# Exercise objective:
Each entry needs to be retyped exactly, with nothing added or dropped.

______________________________

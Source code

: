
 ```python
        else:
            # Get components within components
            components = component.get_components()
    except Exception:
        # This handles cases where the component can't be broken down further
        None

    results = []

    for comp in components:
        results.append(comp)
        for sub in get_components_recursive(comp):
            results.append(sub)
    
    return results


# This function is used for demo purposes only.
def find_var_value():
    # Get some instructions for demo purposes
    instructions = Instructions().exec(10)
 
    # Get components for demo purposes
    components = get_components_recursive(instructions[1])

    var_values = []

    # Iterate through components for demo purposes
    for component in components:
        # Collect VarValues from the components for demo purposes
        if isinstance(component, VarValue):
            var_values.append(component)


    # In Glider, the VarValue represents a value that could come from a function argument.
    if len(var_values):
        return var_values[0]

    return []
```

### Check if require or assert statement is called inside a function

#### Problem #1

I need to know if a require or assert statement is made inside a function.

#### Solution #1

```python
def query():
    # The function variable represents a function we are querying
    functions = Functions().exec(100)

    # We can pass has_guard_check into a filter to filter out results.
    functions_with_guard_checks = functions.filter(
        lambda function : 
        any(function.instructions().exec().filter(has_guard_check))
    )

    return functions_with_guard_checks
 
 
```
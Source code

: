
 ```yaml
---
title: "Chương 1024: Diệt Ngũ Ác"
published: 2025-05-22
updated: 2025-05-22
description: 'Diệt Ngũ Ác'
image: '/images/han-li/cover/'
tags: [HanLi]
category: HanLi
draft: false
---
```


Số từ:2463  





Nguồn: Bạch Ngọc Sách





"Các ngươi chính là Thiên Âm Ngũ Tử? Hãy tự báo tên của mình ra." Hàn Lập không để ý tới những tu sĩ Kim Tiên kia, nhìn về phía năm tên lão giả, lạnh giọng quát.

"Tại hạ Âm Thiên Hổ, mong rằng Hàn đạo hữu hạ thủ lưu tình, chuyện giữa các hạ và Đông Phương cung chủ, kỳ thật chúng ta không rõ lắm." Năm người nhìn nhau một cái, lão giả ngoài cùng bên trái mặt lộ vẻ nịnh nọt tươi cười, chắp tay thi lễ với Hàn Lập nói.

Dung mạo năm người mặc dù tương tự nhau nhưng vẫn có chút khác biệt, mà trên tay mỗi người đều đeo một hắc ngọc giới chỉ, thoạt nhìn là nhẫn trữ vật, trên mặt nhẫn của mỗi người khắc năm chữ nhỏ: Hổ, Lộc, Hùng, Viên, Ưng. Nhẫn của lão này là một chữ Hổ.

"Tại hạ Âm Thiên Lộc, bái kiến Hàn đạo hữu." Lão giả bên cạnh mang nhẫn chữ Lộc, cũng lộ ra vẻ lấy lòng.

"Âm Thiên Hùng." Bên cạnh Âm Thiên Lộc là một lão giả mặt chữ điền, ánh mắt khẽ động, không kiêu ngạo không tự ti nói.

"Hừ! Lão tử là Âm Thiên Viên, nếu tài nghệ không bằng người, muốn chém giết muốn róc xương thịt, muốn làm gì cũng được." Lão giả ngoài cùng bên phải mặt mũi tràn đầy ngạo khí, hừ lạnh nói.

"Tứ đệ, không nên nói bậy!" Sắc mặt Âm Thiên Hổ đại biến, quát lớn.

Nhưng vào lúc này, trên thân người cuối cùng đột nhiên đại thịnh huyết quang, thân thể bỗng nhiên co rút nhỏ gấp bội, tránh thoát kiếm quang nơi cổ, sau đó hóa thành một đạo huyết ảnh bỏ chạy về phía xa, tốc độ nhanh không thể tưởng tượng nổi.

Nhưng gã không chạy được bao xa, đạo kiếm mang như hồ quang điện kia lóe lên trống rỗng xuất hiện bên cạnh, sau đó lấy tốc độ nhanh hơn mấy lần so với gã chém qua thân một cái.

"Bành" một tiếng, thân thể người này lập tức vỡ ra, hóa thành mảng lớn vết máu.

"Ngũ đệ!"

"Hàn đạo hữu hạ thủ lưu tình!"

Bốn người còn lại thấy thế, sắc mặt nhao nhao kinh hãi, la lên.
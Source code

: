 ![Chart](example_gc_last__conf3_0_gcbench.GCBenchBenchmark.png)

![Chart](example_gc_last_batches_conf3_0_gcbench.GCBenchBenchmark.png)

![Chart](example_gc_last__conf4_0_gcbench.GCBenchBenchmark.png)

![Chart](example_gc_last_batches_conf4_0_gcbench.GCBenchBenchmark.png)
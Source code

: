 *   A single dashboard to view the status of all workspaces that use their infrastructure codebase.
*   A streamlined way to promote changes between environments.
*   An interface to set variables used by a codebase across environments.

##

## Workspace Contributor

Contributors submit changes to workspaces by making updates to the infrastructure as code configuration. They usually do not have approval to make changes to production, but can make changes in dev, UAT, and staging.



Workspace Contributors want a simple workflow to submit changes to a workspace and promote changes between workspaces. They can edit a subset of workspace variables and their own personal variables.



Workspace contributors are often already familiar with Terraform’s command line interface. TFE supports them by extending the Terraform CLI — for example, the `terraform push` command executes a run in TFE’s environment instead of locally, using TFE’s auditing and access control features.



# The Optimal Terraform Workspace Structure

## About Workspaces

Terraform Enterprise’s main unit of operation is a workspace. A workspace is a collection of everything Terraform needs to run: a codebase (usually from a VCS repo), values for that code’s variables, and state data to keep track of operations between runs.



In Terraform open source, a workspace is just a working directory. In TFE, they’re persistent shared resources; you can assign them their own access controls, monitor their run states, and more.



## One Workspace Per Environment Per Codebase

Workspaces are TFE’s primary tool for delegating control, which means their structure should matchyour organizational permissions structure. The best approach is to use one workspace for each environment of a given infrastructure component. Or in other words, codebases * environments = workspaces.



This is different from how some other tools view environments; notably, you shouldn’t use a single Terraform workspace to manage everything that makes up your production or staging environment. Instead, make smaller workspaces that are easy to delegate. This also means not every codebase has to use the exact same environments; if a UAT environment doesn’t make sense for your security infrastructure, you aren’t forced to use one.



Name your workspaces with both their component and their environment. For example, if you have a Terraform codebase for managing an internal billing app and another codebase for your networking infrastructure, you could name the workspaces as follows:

______________________________

# Your solution:
Source code

:
 ```python
        else:
            # Get components within components
            components = component.get_components()
    except Exception:
        # This handles cases where the component can't be broken down further
        None

    results = []

    for comp in components:
        results.append(comp)
        for sub in get_components_recursive(comp):
            results.append(sub)
    
    return results


# This function is used for demo purposes only.
def find_var_value():
    # Get some instructions for demo purposes
    instructions = Instructions().exec(10)
 
    # Get components for demo purposes
    components = get_components_recursive(instructions[1])

    var_values = []

    # Iterate through components for demo purposes
    for component in components:
        # Collect VarValues from the components for demo purposes
        if isinstance(component, VarValue):
            var_values.append(component)


    # In Glider, the VarValue represents a value that could come from a function argument.
    if len(var_values):
        return var_values[0]

    return []
```

### Check if require or assert statement is called inside a function

#### Problem #1

I need to know if a require or assert statement is made inside a function.

#### Solution #1

```python
def query():
    # The function variable represents a function we are querying
    functions = Functions().exec(100)

    # We can pass has_guard_check into a filter to filter out results.
    functions_with_guard_checks = functions.filter(
        lambda function : 
        any(function.instructions().exec().filter(has_guard_check))
    )

    return functions_with_guard_checks
 
 
```
Source code

:
 ```yaml
---
title: "Chương 1024: Diệt Ngũ Ác"
published: 2025-05-22
updated: 2025-05-22
description: 'Diệt Ngũ Ác'
image: '/images/han-li/cover/'
tags: [HanLi]
category: HanLi
draft: false
---
```


Số từ:2463  





Nguồn: Bạch Ngọc Sách





"Các ngươi chính là Thiên Âm Ngũ Tử? Hãy tự báo tên của mình ra." Hàn Lập không để ý tới những tu sĩ Kim Tiên kia, nhìn về phía năm tên lão giả, lạnh giọng quát.

"Tại hạ Âm Thiên Hổ, mong rằng Hàn đạo hữu hạ thủ lưu tình, chuyện giữa các hạ và Đông Phương cung chủ, kỳ thật chúng ta không rõ lắm." Năm người nhìn nhau một cái, lão giả ngoài cùng bên trái mặt lộ vẻ nịnh nọt tươi cười, chắp tay thi lễ với Hàn Lập nói.

Dung mạo năm người mặc dù tương tự nhau nhưng vẫn có chút khác biệt, mà trên tay mỗi người đều đeo một hắc ngọc giới chỉ, thoạt nhìn là nhẫn trữ vật, trên mặt nhẫn của mỗi người khắc năm chữ nhỏ: Hổ, Lộc, Hùng, Viên, Ưng. Nhẫn của lão này là một chữ Hổ.

"Tại hạ Âm Thiên Lộc, bái kiến Hàn đạo hữu." Lão giả bên cạnh mang nhẫn chữ Lộc, cũng lộ ra vẻ lấy lòng.

"Âm Thiên Hùng." Bên cạnh Âm Thiên Lộc là một lão giả mặt chữ điền, ánh mắt khẽ động, không kiêu ngạo không tự ti nói.

"Hừ! Lão tử là Âm Thiên Viên, nếu tài nghệ không bằng người, muốn chém giết muốn róc xương thịt, muốn làm gì cũng được." Lão giả ngoài cùng bên phải mặt mũi tràn đầy ngạo khí, hừ lạnh nói.

"Tứ đệ, không nên nói bậy!" Sắc mặt Âm Thiên Hổ đại biến, quát lớn.

Nhưng vào lúc này, trên thân người cuối cùng đột nhiên đại thịnh huyết quang, thân thể bỗng nhiên co rút nhỏ gấp bội, tránh thoát kiếm quang nơi cổ, sau đó hóa thành một đạo huyết ảnh bỏ chạy về phía xa, tốc độ nhanh không thể tưởng tượng nổi.

Nhưng gã không chạy được bao xa, đạo kiếm mang như hồ quang điện kia lóe lên trống rỗng xuất hiện bên cạnh, sau đó lấy tốc độ nhanh hơn mấy lần so với gã chém qua thân một cái.

"Bành" một tiếng, thân thể người này lập tức vỡ ra, hóa thành mảng lớn vết máu.

"Ngũ đệ!"

"Hàn đạo hữu hạ thủ lưu tình!"

Bốn người còn lại thấy thế, sắc mặt nhao nhao kinh hãi, la lên.
Source code

: ![Chart](example_gc_last__conf3_0_gcbench.GCBenchBenchmark.png)

![Chart](example_gc_last_batches_conf3_0_gcbench.GCBenchBenchmark.png)

![Chart](example_gc_last__conf4_0_gcbench.GCBenchBenchmark.png)

![Chart](example_gc_last_batches_conf4_0_gcbench.GCBenchBenchmark.png)
Source code

: *   A single dashboard to view the status of all workspaces that use their infrastructure codebase.
*   A streamlined way to promote changes between environments.
*   An interface to set variables used by a codebase across environments.

##

## Workspace Contributor

Contributors submit changes to workspaces by making updates to the infrastructure as code configuration. They usually do not have approval to make changes to production, but can make changes in dev, UAT, and staging.



Workspace Contributors want a simple workflow to submit changes to a workspace and promote changes between workspaces. They can edit a subset of workspace variables and their own personal variables.



Workspace contributors are often already familiar with Terraform’s command line interface. TFE supports them by extending the Terraform CLI — for example, the `terraform push` command executes a run in TFE’s environment instead of locally, using TFE’s auditing and access control features.



# The Optimal Terraform Workspace Structure

## About Workspaces

Terraform Enterprise’s main unit of operation is a workspace. A workspace is a collection of everything Terraform needs to run: a codebase (usually from a VCS repo), values for that code’s variables, and state data to keep track of operations between runs.



In Terraform open source, a workspace is just a working directory. In TFE, they’re persistent shared resources; you can assign them their own access controls, monitor their run states, and more.



## One Workspace Per Environment Per Codebase

Workspaces are TFE’s primary tool for delegating control, which means their structure should matchyour organizational permissions structure. The best approach is to use one workspace for each environment of a given infrastructure component. Or in other words, codebases * environments = workspaces.



This is different from how some other tools view environments; notably, you shouldn’t use a single Terraform workspace to manage everything that makes up your production or staging environment. Instead, make smaller workspaces that are easy to delegate. This also means not every codebase has to use the exact same environments; if a UAT environment doesn’t make sense for your security infrastructure, you aren’t forced to use one.



Name your workspaces with both their component and their environment. For example, if you have a Terraform codebase for managing an internal billing app and another codebase for your networking infrastructure, you could name the workspaces as follows:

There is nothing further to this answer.